> [Exercise details] In the data below, which lines hold the word "Trigger"? Copy them.

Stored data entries
--------------------------------------------------

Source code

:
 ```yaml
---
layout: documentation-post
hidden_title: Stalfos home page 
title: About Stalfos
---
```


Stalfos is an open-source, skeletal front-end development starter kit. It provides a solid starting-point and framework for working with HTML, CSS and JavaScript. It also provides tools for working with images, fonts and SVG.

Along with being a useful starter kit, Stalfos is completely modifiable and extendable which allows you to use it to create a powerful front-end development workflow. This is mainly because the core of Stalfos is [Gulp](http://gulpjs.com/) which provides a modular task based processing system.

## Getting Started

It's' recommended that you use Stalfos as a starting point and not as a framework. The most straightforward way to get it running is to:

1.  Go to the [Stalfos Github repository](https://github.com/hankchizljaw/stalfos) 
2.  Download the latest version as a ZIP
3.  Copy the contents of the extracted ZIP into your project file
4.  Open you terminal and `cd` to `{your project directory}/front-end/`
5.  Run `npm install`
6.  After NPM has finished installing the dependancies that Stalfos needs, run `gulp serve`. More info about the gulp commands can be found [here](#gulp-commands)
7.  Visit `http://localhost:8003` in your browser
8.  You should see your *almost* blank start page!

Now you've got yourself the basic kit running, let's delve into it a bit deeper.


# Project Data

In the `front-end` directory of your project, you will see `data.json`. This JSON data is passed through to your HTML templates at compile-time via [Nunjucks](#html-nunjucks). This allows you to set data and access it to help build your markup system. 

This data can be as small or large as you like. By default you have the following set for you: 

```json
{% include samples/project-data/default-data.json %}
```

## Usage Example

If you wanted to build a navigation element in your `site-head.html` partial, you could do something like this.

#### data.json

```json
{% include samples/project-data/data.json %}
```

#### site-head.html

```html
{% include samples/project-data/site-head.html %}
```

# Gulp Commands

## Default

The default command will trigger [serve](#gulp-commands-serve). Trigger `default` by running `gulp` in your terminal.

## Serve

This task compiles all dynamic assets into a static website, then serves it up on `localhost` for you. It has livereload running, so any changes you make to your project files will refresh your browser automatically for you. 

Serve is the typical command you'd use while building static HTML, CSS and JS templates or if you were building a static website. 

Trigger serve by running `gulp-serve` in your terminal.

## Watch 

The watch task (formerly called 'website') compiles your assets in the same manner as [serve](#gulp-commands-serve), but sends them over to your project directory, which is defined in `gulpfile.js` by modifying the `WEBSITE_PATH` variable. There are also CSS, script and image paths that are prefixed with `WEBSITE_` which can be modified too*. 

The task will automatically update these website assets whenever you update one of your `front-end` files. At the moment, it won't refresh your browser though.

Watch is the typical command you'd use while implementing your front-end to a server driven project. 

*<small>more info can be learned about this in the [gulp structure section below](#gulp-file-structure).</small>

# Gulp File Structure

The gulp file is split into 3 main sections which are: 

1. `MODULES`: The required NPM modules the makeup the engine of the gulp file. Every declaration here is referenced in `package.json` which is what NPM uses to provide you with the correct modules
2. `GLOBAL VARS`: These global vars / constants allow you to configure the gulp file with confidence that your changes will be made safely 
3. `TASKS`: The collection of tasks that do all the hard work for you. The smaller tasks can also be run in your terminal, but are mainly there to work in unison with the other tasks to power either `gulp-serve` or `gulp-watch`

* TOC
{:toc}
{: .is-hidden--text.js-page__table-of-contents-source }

--------------------------------------------------

> [Written answer]
The default command will trigger [serve](#gulp-commands-serve). Trigger `default` by running `gulp` in your terminal.
Trigger serve by running `gulp-serve` in your terminal.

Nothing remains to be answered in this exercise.